Since the Department’s formation three years ago, the DIT has grown its trade negotiating capability from a standing start to a fully trained core of specialists. That has allowed us to negotiate the transition of EU free trade agreements, representing almost two thirds of trade covered by these agreements, and we continue to work intensively on the balance.
What is the Secretary of State doing in relation to manufacturing in the west midlands, which has the Jaguar Land Rover and black cab companies, to increase their exports given the market has had a slight downturn as a result of Trump’s sanctions on China?
Of course, Jaguar Land Rover remains an extraordinarily important company to the UK. It has faced some challenges recently, but the announcement of the new electrification programme in the west midlands is extremely welcome. As the hon. Gentleman might expect, the DIT has been very heavily involved in that process.
But what has the DIT been doing through its export strategy about the automotive sector in Wales and in particular in Bridgend, with the announcement that Ford will close the engine plant? What can the Department do to try to persuade Ford to change its mind about this and to ensure that we have a thriving export sector?
The hon.
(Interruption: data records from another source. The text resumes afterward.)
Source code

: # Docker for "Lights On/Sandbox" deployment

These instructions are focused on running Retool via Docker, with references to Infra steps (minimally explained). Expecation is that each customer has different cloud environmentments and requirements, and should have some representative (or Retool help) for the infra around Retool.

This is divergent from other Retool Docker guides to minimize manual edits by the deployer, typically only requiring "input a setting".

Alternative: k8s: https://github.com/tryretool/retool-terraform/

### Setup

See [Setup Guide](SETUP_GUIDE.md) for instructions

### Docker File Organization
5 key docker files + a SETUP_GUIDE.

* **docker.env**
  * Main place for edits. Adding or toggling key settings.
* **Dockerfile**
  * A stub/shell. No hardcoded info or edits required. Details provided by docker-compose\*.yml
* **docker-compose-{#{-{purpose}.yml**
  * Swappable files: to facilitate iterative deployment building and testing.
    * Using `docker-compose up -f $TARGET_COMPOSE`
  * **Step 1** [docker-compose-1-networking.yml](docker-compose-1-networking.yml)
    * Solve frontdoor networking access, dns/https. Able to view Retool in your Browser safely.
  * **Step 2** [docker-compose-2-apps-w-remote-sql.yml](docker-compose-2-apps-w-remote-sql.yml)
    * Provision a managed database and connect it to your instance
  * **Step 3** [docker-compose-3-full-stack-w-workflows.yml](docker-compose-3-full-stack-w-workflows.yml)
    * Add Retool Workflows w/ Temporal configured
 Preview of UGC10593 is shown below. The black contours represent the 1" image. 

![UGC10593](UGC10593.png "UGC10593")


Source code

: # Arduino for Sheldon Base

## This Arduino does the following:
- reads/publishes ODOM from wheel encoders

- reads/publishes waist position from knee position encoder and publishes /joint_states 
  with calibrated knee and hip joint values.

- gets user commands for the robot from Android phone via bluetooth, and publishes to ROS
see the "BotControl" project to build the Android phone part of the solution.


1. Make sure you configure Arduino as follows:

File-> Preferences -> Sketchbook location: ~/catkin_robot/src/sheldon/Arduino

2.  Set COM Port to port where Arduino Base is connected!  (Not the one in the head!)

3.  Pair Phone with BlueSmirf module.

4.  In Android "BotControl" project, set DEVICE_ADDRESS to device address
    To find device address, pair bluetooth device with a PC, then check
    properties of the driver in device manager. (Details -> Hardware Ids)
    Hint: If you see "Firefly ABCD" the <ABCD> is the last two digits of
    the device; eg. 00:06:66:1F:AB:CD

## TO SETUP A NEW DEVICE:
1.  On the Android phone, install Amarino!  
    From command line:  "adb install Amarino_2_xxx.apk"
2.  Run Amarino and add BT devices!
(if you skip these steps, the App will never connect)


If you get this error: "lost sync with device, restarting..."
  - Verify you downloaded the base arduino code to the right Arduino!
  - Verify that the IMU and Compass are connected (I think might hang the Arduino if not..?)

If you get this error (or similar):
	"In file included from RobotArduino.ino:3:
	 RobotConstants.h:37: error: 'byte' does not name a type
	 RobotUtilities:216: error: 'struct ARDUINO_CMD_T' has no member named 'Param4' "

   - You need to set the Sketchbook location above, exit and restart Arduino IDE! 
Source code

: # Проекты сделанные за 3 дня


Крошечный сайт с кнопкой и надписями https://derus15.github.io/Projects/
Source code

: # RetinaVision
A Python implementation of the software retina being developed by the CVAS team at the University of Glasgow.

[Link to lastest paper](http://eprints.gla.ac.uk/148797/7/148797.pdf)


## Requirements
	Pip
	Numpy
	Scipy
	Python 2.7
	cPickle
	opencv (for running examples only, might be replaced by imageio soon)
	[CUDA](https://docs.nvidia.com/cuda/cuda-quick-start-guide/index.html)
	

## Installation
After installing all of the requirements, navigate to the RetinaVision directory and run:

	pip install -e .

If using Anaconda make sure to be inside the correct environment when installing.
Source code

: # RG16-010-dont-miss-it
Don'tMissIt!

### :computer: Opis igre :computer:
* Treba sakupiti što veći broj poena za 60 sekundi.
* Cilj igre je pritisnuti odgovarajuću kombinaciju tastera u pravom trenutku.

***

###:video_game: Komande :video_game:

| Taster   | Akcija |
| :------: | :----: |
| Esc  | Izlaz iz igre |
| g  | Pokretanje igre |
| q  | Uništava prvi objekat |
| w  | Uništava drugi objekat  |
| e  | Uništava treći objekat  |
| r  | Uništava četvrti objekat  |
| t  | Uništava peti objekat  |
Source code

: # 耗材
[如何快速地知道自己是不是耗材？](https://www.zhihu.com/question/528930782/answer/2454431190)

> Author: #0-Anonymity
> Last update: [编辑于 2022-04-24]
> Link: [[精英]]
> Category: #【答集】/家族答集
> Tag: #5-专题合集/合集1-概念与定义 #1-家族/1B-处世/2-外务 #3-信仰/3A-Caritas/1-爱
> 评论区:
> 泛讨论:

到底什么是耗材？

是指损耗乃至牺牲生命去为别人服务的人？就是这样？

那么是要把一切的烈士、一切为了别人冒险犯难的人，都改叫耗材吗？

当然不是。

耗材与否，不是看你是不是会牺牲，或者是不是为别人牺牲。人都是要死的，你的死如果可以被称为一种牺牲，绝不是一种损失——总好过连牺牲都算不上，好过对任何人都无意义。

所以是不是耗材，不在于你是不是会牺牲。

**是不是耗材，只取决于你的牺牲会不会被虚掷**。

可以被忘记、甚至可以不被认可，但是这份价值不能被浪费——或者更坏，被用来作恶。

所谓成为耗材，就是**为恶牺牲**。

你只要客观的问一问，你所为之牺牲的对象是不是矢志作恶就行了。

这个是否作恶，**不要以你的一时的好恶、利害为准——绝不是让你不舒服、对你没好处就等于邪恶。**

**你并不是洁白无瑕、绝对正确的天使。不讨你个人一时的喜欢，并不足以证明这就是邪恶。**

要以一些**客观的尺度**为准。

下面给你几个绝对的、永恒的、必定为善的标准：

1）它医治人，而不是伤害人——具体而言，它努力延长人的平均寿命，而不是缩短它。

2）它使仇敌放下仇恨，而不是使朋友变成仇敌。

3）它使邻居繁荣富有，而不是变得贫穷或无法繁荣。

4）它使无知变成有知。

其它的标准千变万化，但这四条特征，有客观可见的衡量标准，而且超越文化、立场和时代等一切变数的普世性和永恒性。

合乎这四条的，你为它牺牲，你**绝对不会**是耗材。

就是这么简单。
Gentleman will know that the Department for Business, Energy and Industrial Strategy has been very heavily involved with Ford at Bridgend; in the end this is a matter for the company itself, but I have no doubt that BEIS has had productive conversations with it. The DIT is, along with BEIS, investing very large amounts of money across Government in electrification and the automotive market of the future. That involves huge amounts put into research and development at universities, and we believe that will put the UK car industry in a very good position for the future.